Description of the task: Work out how many lines in the data hold the word "part", and reply with that number only.
=== Section Start ===
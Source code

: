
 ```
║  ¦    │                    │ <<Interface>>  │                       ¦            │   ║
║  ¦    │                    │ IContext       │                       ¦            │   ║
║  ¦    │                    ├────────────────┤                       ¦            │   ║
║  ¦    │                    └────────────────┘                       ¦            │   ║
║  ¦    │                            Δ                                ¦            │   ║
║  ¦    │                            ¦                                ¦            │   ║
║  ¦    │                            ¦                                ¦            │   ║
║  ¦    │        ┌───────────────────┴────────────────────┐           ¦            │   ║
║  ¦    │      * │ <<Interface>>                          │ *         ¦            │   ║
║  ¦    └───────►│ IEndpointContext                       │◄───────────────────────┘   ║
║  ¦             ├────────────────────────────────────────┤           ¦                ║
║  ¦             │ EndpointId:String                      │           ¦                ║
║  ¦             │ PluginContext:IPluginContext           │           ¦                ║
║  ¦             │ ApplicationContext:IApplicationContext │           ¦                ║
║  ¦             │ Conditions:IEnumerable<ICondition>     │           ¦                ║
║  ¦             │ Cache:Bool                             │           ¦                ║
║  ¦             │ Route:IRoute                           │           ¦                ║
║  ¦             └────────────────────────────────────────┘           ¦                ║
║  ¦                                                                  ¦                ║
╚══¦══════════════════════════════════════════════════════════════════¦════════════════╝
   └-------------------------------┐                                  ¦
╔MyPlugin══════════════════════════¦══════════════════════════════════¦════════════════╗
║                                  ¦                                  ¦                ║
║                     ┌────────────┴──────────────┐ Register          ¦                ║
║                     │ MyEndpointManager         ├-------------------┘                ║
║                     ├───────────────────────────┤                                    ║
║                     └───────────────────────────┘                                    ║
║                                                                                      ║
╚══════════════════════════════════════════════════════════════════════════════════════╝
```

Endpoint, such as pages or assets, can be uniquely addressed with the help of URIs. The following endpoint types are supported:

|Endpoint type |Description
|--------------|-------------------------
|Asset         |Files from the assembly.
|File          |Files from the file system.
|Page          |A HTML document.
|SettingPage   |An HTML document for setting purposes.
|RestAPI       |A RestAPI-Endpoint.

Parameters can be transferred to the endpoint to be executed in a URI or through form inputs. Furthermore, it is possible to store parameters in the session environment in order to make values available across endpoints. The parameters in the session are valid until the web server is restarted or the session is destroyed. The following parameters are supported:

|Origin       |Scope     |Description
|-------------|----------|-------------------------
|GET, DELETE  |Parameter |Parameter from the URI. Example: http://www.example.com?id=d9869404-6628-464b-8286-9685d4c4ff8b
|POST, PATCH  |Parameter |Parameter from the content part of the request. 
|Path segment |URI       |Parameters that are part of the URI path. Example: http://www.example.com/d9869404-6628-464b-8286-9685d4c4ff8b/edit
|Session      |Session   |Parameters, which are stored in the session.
=== Section End ===
Solution for this exercise: 2